### About this task
Copy out, from the entries below, each line that holds the string "trong".

Pictures paired with source code:

BEGIN

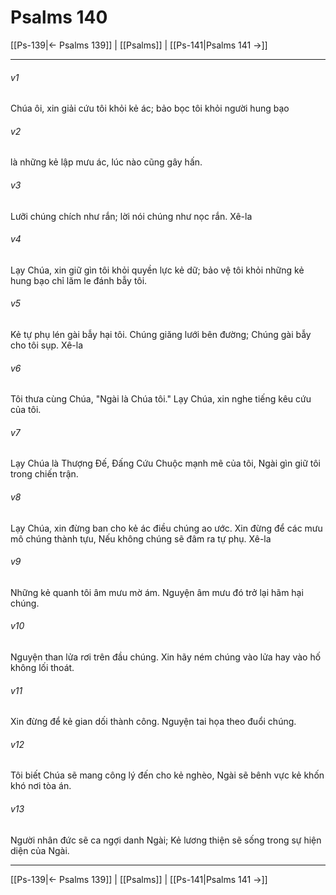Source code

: # Psalms 140

[[Ps-139|← Psalms 139]] | [[Psalms]] | [[Ps-141|Psalms 141 →]]
***



###### v1 
Chúa ôi, xin giải cứu tôi khỏi kẻ ác; bảo bọc tôi khỏi người hung bạo 

###### v2 
là những kẻ lập mưu ác, lúc nào cũng gây hấn. 

###### v3 
Lưỡi chúng chích như rắn; lời nói chúng như nọc rắn. Xê-la 

###### v4 
Lạy Chúa, xin giữ gìn tôi khỏi quyền lực kẻ dữ; bảo vệ tôi khỏi những kẻ hung bạo chỉ lăm le đánh bẫy tôi. 

###### v5 
Kẻ tự phụ lén gài bẫy hại tôi. Chúng giăng lưới bên đường; Chúng gài bẫy cho tôi sụp. Xê-la 

###### v6 
Tôi thưa cùng Chúa, "Ngài là Chúa tôi." Lạy Chúa, xin nghe tiếng kêu cứu của tôi. 

###### v7 
Lạy Chúa là Thượng Đế, Đấng Cứu Chuộc mạnh mẽ của tôi, Ngài gìn giữ tôi trong chiến trận. 

###### v8 
Lạy Chúa, xin đừng ban cho kẻ ác điều chúng ao ước. Xin đừng để các mưu mô chúng thành tựu, Nếu không chúng sẽ đâm ra tự phụ. Xê-la 

###### v9 
Những kẻ quanh tôi âm mưu mờ ám. Nguyện âm mưu đó trở lại hãm hại chúng. 

###### v10 
Nguyện than lửa rơi trên đầu chúng. Xin hãy ném chúng vào lửa hay vào hố không lối thoát. 

###### v11 
Xin đừng để kẻ gian dối thành công. Nguyện tai họa theo đuổi chúng. 

###### v12 
Tôi biết Chúa sẽ mang công lý đến cho kẻ nghèo, Ngài sẽ bênh vực kẻ khốn khó nơi tòa án. 

###### v13 
Người nhân đức sẽ ca ngợi danh Ngài; Kẻ lương thiện sẽ sống trong sự hiện diện của Ngài.

***
[[Ps-139|← Psalms 139]] | [[Psalms]] | [[Ps-141|Psalms 141 →]]
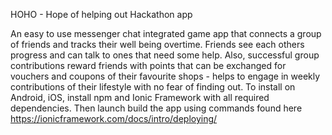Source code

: HOHO - Hope of helping out
Hackathon app


An easy to use messenger chat integrated game app that connects a group of friends and tracks their well being overtime. Friends see each others progress and can talk to ones that need some help. Also, successful group contributions reward friends with points that can be exchanged for vouchers and coupons of their favourite shops - helps to engage in weekly contributions of their lifestyle with no fear of finding out.
To install on Android, iOS, install npm and Ionic Framework with all required dependencies. Then launch build the app using commands found here https://ionicframework.com/docs/intro/deploying/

END

### Solution
Lạy Chúa là Thượng Đế, Đấng Cứu Chuộc mạnh mẽ của tôi, Ngài gìn giữ tôi trong chiến trận. 
Người nhân đức sẽ ca ngợi danh Ngài; Kẻ lương thiện sẽ sống trong sự hiện diện của Ngài.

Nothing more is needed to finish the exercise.